Saturday, March 7, 2015

A00061 - Odetta, The Voice of the Civil Rights Movement

Odetta (also known as Odetta Holmes) (b. December 31, 1930, Birmingham, Alabama - d. December 2, 2008, New York, New York) was a folk singer who was noted especially for her versions of spirituals and who became for many the voice of the civil rights movement of the early 1960s.

After her father's death in 1937, Odetta moved with her mother to Los Angeles.  She began classical voice training at age 13, and she earned a degree in classicl music from Los Angeles City College.  Though she had heard the music of the Deep South as a child.  It was not until 1950, on a trip to San Francisco, that she began to appreciate and participate in the emergent folk scene.  She soon learned to play, the guitar and began to perform traditional songs.  Her distinctive blend of folk, blues, ballads, and spirituals was powered by her rich vocal style, wide range, and deep passion.  Within a few years her career took off.  In the early 1950s, she moved to New York City, where she met singers Pete Seeger and Harry Belafonte, who became loyal supporters.  Her debut solo recording, Odetta Sings Ballads and Blues (1956), was soon followed by At the Gate of Horn (1957).  Singer-songwriter Bob Dylan later said that hear Odetta on record "turned me on to folk singing."  She performed at the Newport (Rhode Island) Folk Festival four times during 1959-65, and she subsequently appeared on television and in several films.

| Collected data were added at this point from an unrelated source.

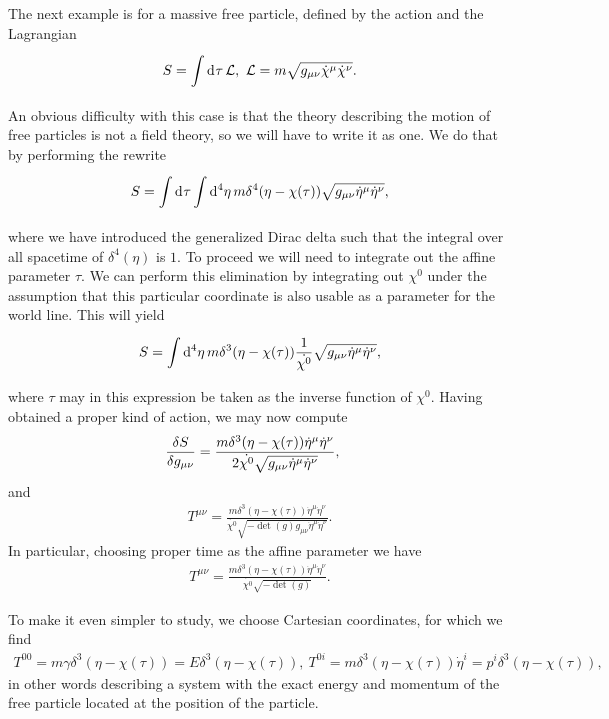 The next example is for a massive free particle, defined by the action and the Lagrangian
\begin{align*}
	S = \int\limits_{}^{}\dd[]{\tau}\mathcal{L},\ \mathcal{L} = m\sqrt{g_{\mu\nu}\dot{\chi}^{\mu}\dot{\chi}^{\nu}}.
\end{align*}
An obvious difficulty with this case is that the theory describing the motion of free particles is not a field theory, so we will have to write it as one. We do that by performing the rewrite
\begin{align*}
	S = \int\limits_{}^{}\dd[]{\tau}\int\limits_{}^{}\dd[4]{\eta}m\delta^{4}(\eta - \chi(\tau))\sqrt{g_{\mu\nu}\dot{\eta}^{\mu}\dot{\eta}^{\nu}},
\end{align*}
where we have introduced the generalized Dirac delta such that the integral over all spacetime of $\delta^{4}(\eta)$ is $1$. To proceed we will need to integrate out the affine parameter $\tau$. We can perform this elimination by integrating out $\chi^{0}$ under the assumption that this particular coordinate is also usable as a parameter for the world line. This will yield
\begin{align*}
	S = \int\limits_{}^{}\dd[4]{\eta}m\delta^{3}(\eta - \chi(\tau))\frac{1}{\dot{\chi^{0}}}\sqrt{g_{\mu\nu}\dot{\eta}^{\mu}\dot{\eta}^{\nu}},
\end{align*}
where $\tau$ may in this expression be taken as the inverse function of $\chi^{0}$. Having obtained a proper kind of action, we may now compute
\begin{align*}
	\fdv{S}{g_{\mu\nu}} &= \frac{m\delta^{3}(\eta - \chi(\tau))\dot{\eta}^{\mu}\dot{\eta}^{\nu}}{2\dot{\chi^{0}}\sqrt{g_{\mu\nu}\dot{\eta}^{\mu}\dot{\eta}^{\nu}}},
\end{align*}
and
\begin{align*}
	T^{\mu\nu} = \frac{m\delta^{3}(\eta - \chi(\tau))\dot{\eta}^{\mu}\dot{\eta}^{\nu}}{\dot{\chi^{0}}\sqrt{-\det(g)g_{\mu\nu}\dot{\eta}^{\mu}\dot{\eta}^{\nu}}}.
\end{align*}
In particular, choosing proper time as the affine parameter we have
\begin{align*}
	T^{\mu\nu} = \frac{m\delta^{3}(\eta - \chi(\tau))\dot{\eta}^{\mu}\dot{\eta}^{\nu}}{\dot{\chi^{0}}\sqrt{-\det(g)}}.
\end{align*}

To make it even simpler to study, we choose Cartesian coordinates, for which we find
\begin{align*}
	T^{00} = m\gamma\delta^{3}(\eta - \chi(\tau)) = E\delta^{3}(\eta - \chi(\tau)),\ T^{0i} = m\delta^{3}(\eta - \chi(\tau))\dot{\eta}^{i} = p^{i}\delta^{3}(\eta - \chi(\tau)),
\end{align*}
in other words describing a system with the exact energy and momentum of the free particle located at the position of the particle.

In the late 1950s and early 1960s, Odetta continued to record as a leading folk musician -- although recordings did not do her performances justice.  Her music and her politics suited the growing civil rights movement, and in 1963, she sang at the historic March on Washington led by the Reverend Martin Luther King, Jr.  Inevitably, as the movement waned and interest in folk music declined, Odetta's following shrank, although she continued to perform.  In 1999, President Bill Clinton awarded her the National Medal of Arts, the highest award given in the arts in the United States, and in 2003 she was named a Living Legend by the Library of Congress.